What to work on: Narrow the data below down to the lines containing "this".

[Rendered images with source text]

++++++++

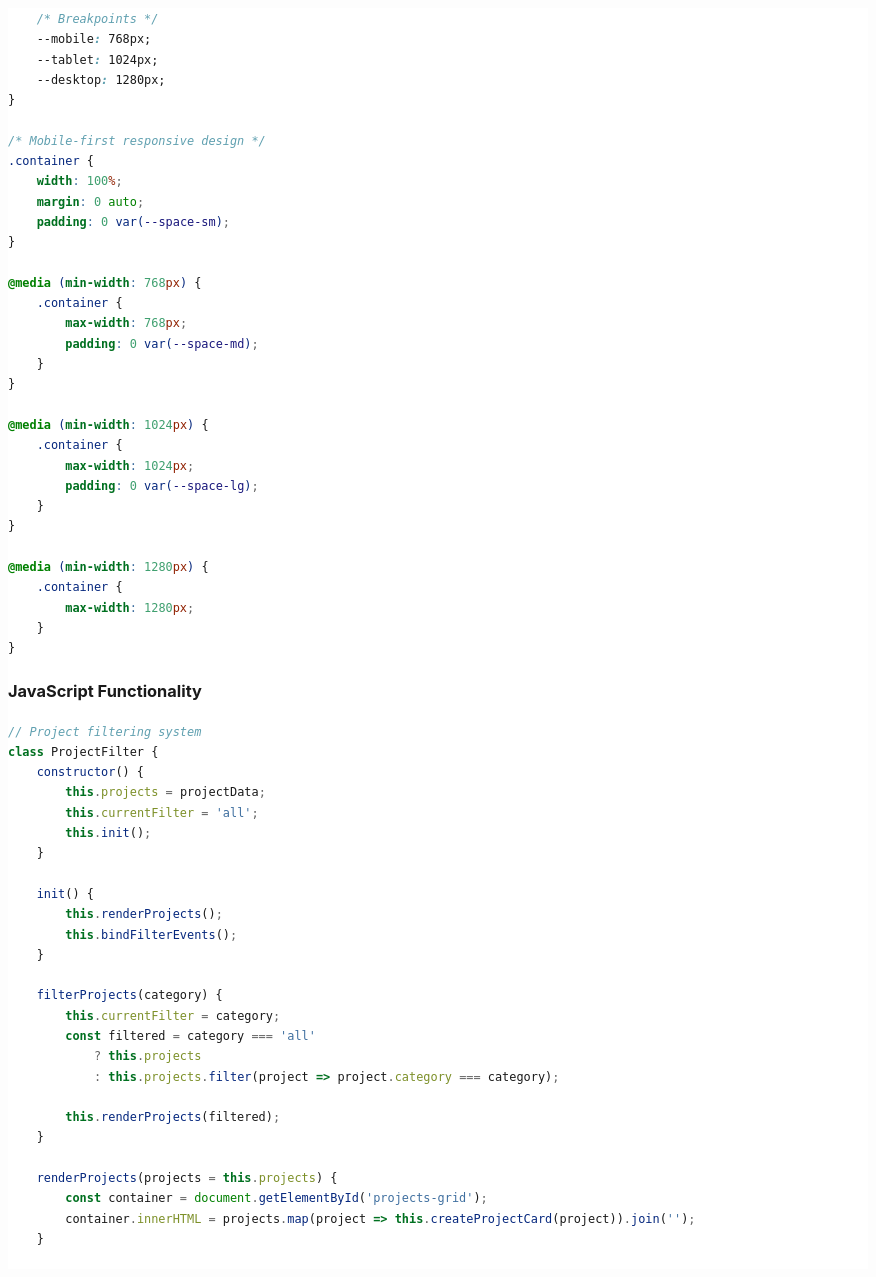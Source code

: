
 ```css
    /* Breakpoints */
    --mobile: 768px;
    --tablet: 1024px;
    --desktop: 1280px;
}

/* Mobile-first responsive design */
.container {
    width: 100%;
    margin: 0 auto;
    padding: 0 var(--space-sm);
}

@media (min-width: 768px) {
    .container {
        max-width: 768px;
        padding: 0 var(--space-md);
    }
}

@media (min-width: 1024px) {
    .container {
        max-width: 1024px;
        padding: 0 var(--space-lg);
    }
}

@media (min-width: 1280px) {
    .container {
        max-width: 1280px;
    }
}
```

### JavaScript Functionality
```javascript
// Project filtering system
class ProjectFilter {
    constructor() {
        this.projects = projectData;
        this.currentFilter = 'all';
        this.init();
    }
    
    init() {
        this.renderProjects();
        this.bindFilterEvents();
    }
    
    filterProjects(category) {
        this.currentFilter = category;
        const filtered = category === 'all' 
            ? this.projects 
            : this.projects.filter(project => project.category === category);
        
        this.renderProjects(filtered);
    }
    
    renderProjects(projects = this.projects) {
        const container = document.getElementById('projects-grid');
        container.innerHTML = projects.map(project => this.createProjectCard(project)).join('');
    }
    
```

++++++++

Your response:
        this.projects = projectData;
        this.currentFilter = 'all';
        this.init();
        this.renderProjects();
        this.bindFilterEvents();
        this.currentFilter = category;
            ? this.projects 
            : this.projects.filter(project => project.category === category);
        this.renderProjects(filtered);
    renderProjects(projects = this.projects) {
        container.innerHTML = projects.map(project => this.createProjectCard(project)).join('');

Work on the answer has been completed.